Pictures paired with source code
######
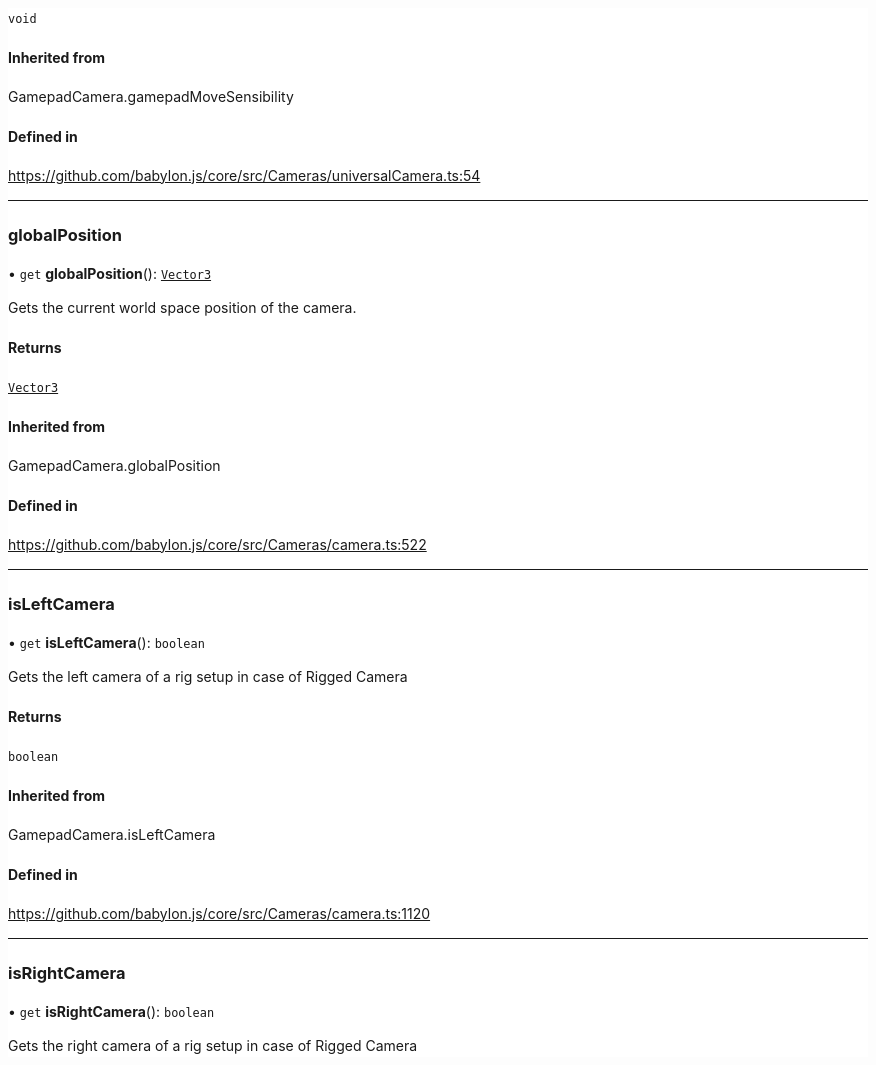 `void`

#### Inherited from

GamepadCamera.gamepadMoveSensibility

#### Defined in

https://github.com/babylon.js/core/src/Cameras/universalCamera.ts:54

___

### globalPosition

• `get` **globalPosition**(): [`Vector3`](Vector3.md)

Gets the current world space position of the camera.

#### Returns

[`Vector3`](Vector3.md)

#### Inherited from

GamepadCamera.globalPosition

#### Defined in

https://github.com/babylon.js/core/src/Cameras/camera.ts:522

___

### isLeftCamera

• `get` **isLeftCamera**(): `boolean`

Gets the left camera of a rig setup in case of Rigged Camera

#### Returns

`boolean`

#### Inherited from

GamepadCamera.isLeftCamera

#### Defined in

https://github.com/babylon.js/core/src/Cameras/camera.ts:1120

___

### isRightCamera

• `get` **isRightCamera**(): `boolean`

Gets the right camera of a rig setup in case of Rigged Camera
######
Task goal: Lines with "Rigged" in them are what the answer must contain; copy each from the records above.

Problem solution:
Gets the left camera of a rig setup in case of Rigged Camera
Gets the right camera of a rig setup in case of Rigged Camera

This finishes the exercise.